Showing posts with label smell. Show all posts
Showing posts with label smell. Show all posts

Jun 1, 2021

traveling into the past through smell

Yesterday, I went on a hike on nearby hills that were lavishly covered by sagebrush, a familiar shrub with abundant memories of my childhood. In the Hazaragi vernacular, it's called butta, they are strongly aromatic and can be felt from a distance. Back in the village, we used to collect them every fall. Sagebrush is arid-adapted shrubs that grow in harsh habitats in the mountains, deserts and steppes. 
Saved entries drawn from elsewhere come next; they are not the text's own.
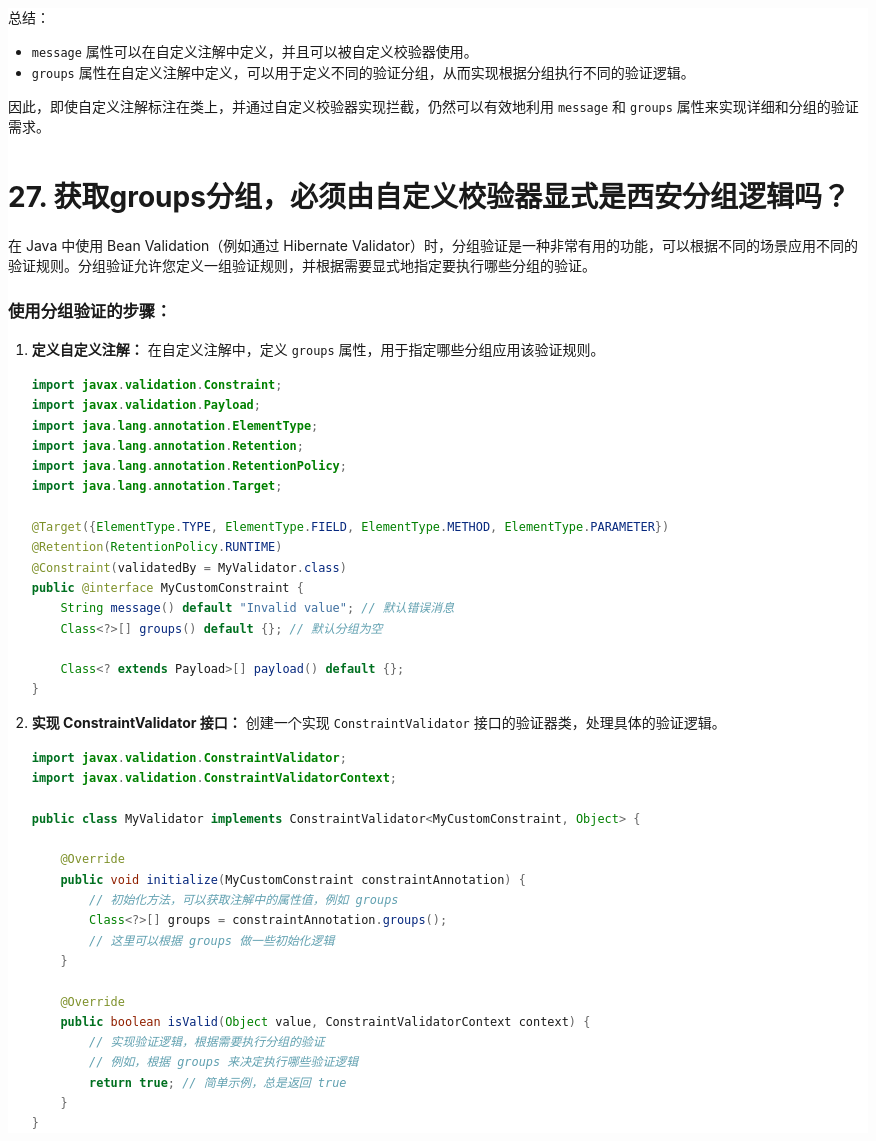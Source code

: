 总结：
- `message` 属性可以在自定义注解中定义，并且可以被自定义校验器使用。
- `groups` 属性在自定义注解中定义，可以用于定义不同的验证分组，从而实现根据分组执行不同的验证逻辑。

因此，即使自定义注解标注在类上，并通过自定义校验器实现拦截，仍然可以有效地利用 `message` 和 `groups` 属性来实现详细和分组的验证需求。

# 27. 获取groups分组，必须由自定义校验器显式是西安分组逻辑吗？
在 Java 中使用 Bean Validation（例如通过 Hibernate Validator）时，分组验证是一种非常有用的功能，可以根据不同的场景应用不同的验证规则。分组验证允许您定义一组验证规则，并根据需要显式地指定要执行哪些分组的验证。

### 使用分组验证的步骤：

1. **定义自定义注解：** 在自定义注解中，定义 `groups` 属性，用于指定哪些分组应用该验证规则。

   ```java
   import javax.validation.Constraint;
   import javax.validation.Payload;
   import java.lang.annotation.ElementType;
   import java.lang.annotation.Retention;
   import java.lang.annotation.RetentionPolicy;
   import java.lang.annotation.Target;

   @Target({ElementType.TYPE, ElementType.FIELD, ElementType.METHOD, ElementType.PARAMETER})
   @Retention(RetentionPolicy.RUNTIME)
   @Constraint(validatedBy = MyValidator.class)
   public @interface MyCustomConstraint {
       String message() default "Invalid value"; // 默认错误消息
       Class<?>[] groups() default {}; // 默认分组为空

       Class<? extends Payload>[] payload() default {};
   }
   ```

2. **实现 ConstraintValidator 接口：** 创建一个实现 `ConstraintValidator` 接口的验证器类，处理具体的验证逻辑。

   ```java
   import javax.validation.ConstraintValidator;
   import javax.validation.ConstraintValidatorContext;

   public class MyValidator implements ConstraintValidator<MyCustomConstraint, Object> {

       @Override
       public void initialize(MyCustomConstraint constraintAnnotation) {
           // 初始化方法，可以获取注解中的属性值，例如 groups
           Class<?>[] groups = constraintAnnotation.groups();
           // 这里可以根据 groups 做一些初始化逻辑
       }

       @Override
       public boolean isValid(Object value, ConstraintValidatorContext context) {
           // 实现验证逻辑，根据需要执行分组的验证
           // 例如，根据 groups 来决定执行哪些验证逻辑
           return true; // 简单示例，总是返回 true
       }
   }
   ```
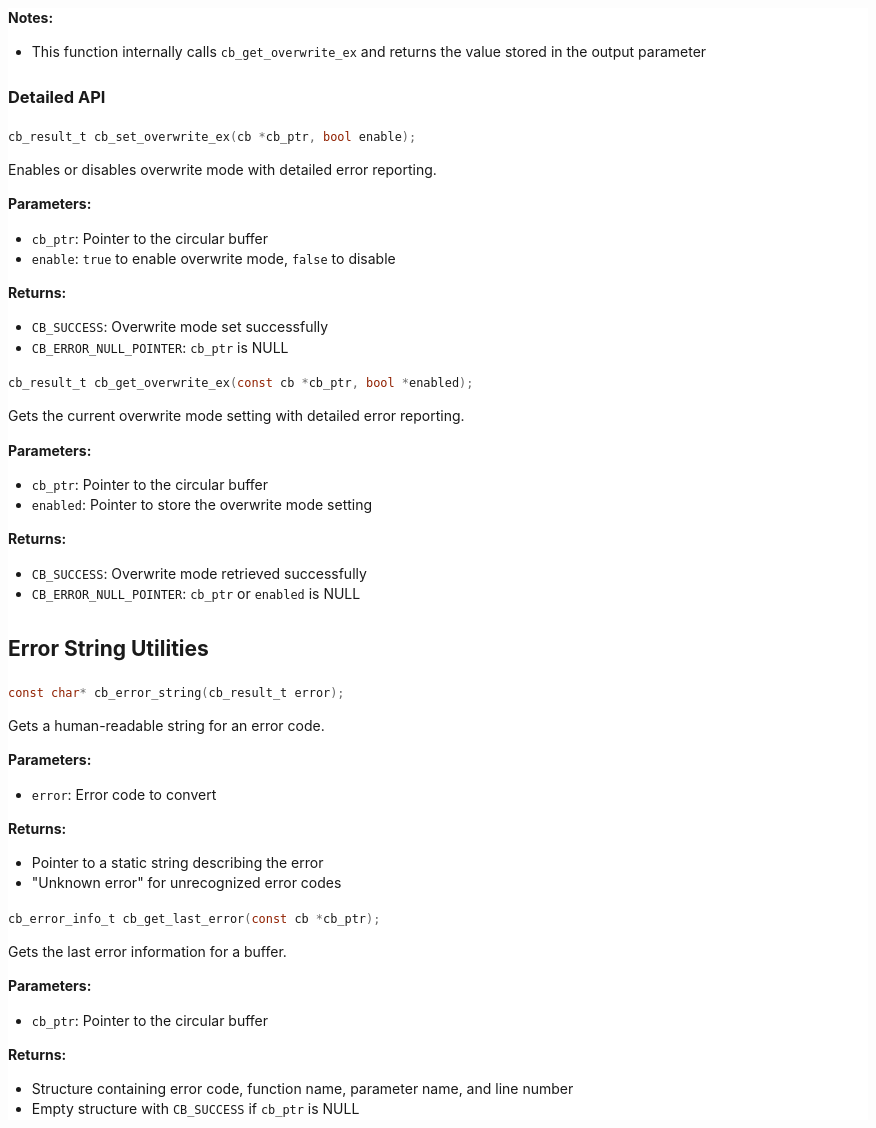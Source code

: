 **Notes:**
- This function internally calls `cb_get_overwrite_ex` and returns the value stored in the output parameter

### Detailed API

```c
cb_result_t cb_set_overwrite_ex(cb *cb_ptr, bool enable);
```

Enables or disables overwrite mode with detailed error reporting.

**Parameters:**
- `cb_ptr`: Pointer to the circular buffer
- `enable`: `true` to enable overwrite mode, `false` to disable

**Returns:**
- `CB_SUCCESS`: Overwrite mode set successfully
- `CB_ERROR_NULL_POINTER`: `cb_ptr` is NULL

```c
cb_result_t cb_get_overwrite_ex(const cb *cb_ptr, bool *enabled);
```

Gets the current overwrite mode setting with detailed error reporting.

**Parameters:**
- `cb_ptr`: Pointer to the circular buffer
- `enabled`: Pointer to store the overwrite mode setting

**Returns:**
- `CB_SUCCESS`: Overwrite mode retrieved successfully
- `CB_ERROR_NULL_POINTER`: `cb_ptr` or `enabled` is NULL

## Error String Utilities

```c
const char* cb_error_string(cb_result_t error);
```

Gets a human-readable string for an error code.

**Parameters:**
- `error`: Error code to convert

**Returns:**
- Pointer to a static string describing the error
- "Unknown error" for unrecognized error codes

```c
cb_error_info_t cb_get_last_error(const cb *cb_ptr);
```

Gets the last error information for a buffer.

**Parameters:**
- `cb_ptr`: Pointer to the circular buffer

**Returns:**
- Structure containing error code, function name, parameter name, and line number
- Empty structure with `CB_SUCCESS` if `cb_ptr` is NULL
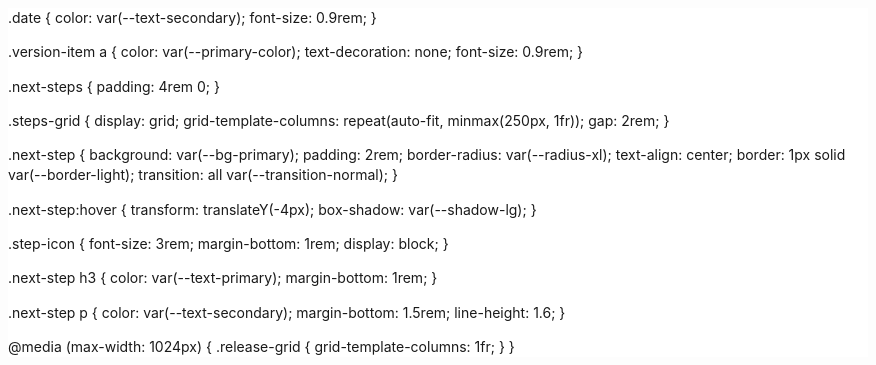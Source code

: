 .date {
  color: var(--text-secondary);
  font-size: 0.9rem;
}

.version-item a {
  color: var(--primary-color);
  text-decoration: none;
  font-size: 0.9rem;
}

.next-steps {
  padding: 4rem 0;
}

.steps-grid {
  display: grid;
  grid-template-columns: repeat(auto-fit, minmax(250px, 1fr));
  gap: 2rem;
}

.next-step {
  background: var(--bg-primary);
  padding: 2rem;
  border-radius: var(--radius-xl);
  text-align: center;
  border: 1px solid var(--border-light);
  transition: all var(--transition-normal);
}

.next-step:hover {
  transform: translateY(-4px);
  box-shadow: var(--shadow-lg);
}

.step-icon {
  font-size: 3rem;
  margin-bottom: 1rem;
  display: block;
}

.next-step h3 {
  color: var(--text-primary);
  margin-bottom: 1rem;
}

.next-step p {
  color: var(--text-secondary);
  margin-bottom: 1.5rem;
  line-height: 1.6;
}

@media (max-width: 1024px) {
  .release-grid {
    grid-template-columns: 1fr;
  }
}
When I was very young I used to go with my mother to nearby hills and mountains for collecting sagebrush. We burned them to cook our meals or heat our house in winter. I remember, my mom used to wear a long colorful gown with velvet flowers, contrasting the pale greenish landscape. I often drifted away from her, following my own passion, running after marmots, stalking them at their dens or climbing  up on boulders and rocks until I heard my mom’s worrying call “where are you?” “Here, coming,” I would respond. Then I followed her through the sagebrush that some were taller than me. Occasionally, she would need my assistance, especially when her skirt stuck in bushes or needed help removing thorns and thistles from her long beautiful skirt that was decorated with delicate flowers. 

It was the first time to see sagebrush plants in this country. I was so excited as soon as I found myself among them. I walked off the trail to pace through a sea of sagebrush to feel them, to pick up the strong pleasant scent on my clothes while at the same time caressing the petals with my hands. As memories flew in, suddenly, a powerful sense of being removed overwhelmed me. I found myself back in the village, on the mountains and hills that were so immensely familiar. I felt my mother's hands, the fragrance of the sagebrush on her hands, on her clothes, on her homemade leather gloves that she used to wear when collecting shrubs and on the way back, I used to carry them. I sat under a sagebrush and wept.

If the war and its horrible consequences wouldn't have happened, I would have been in the village, in that pristine and healthy ecosystem, having a normal and peaceful life, walking on hills and mountains with my mother. Yesterday, ambling through the sagebrush and picking up its fragrance was a revisit to my childhood, a moment that harked back to the good old days that will never repeat.